Dataset records:
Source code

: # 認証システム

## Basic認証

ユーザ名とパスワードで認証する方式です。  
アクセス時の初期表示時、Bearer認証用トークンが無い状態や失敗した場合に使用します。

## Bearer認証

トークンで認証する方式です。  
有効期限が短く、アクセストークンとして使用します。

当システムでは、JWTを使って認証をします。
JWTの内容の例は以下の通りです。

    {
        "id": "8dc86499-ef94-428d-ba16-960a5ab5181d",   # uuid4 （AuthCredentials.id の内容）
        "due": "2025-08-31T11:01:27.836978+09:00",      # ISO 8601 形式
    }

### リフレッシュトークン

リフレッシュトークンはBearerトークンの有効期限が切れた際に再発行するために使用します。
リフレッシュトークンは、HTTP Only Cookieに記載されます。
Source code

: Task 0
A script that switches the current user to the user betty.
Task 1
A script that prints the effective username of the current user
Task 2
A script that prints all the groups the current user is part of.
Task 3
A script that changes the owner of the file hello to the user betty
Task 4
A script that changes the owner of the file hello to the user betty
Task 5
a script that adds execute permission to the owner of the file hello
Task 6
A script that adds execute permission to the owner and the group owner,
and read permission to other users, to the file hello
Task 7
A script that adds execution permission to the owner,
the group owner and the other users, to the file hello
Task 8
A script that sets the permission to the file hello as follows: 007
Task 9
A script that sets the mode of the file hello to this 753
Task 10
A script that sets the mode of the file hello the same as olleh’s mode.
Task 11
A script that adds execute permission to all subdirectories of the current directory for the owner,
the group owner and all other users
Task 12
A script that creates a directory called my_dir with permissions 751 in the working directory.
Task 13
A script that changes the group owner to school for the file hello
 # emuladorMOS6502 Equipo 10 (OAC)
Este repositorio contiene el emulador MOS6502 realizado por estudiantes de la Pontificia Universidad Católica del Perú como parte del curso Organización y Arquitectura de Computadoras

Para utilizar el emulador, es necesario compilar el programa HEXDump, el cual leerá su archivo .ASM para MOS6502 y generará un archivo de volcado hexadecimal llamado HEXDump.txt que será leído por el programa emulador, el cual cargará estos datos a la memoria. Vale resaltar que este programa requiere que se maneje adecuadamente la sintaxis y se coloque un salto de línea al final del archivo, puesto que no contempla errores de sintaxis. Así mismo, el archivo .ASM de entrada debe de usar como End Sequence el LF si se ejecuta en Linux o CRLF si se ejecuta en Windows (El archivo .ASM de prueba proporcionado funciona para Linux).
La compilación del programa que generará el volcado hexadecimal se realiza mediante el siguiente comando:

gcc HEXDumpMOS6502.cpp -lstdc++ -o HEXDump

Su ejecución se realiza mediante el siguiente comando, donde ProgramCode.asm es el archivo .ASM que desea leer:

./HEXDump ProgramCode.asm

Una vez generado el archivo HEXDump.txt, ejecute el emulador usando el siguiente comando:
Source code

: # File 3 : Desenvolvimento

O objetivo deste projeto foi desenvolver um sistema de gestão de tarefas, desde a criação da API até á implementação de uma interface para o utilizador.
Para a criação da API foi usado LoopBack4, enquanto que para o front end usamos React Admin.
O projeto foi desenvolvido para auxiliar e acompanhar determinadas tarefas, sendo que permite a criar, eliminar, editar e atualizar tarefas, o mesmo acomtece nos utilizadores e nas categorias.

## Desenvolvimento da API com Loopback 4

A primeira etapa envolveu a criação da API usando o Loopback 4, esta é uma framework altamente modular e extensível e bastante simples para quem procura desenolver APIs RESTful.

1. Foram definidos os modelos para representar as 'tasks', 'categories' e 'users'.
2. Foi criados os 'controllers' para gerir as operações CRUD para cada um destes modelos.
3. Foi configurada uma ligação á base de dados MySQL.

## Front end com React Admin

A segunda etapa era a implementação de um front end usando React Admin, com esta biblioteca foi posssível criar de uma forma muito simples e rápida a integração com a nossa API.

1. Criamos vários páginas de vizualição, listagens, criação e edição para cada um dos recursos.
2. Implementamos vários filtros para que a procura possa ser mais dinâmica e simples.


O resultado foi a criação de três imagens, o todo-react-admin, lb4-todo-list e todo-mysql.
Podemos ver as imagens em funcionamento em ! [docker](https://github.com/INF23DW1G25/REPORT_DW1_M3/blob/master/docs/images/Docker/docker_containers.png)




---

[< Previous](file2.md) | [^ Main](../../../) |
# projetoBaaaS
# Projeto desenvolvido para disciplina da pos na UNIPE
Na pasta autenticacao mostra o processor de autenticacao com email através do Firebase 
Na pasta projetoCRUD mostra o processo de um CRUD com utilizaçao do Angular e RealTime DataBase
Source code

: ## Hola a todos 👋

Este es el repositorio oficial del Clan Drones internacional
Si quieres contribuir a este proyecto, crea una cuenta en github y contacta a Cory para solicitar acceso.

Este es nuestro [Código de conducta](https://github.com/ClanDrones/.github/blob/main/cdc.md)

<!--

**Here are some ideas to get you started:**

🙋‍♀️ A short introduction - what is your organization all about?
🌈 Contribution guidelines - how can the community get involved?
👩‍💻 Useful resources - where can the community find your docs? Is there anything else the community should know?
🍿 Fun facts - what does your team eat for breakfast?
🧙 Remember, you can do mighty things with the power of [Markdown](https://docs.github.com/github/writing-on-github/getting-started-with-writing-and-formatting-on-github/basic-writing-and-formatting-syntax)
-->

Task description:
Of the lines above, copy each one that contains the word "execute".

Answer to the exercise:
a script that adds execute permission to the owner of the file hello
A script that adds execute permission to the owner and the group owner,
A script that adds execute permission to all subdirectories of the current directory for the owner,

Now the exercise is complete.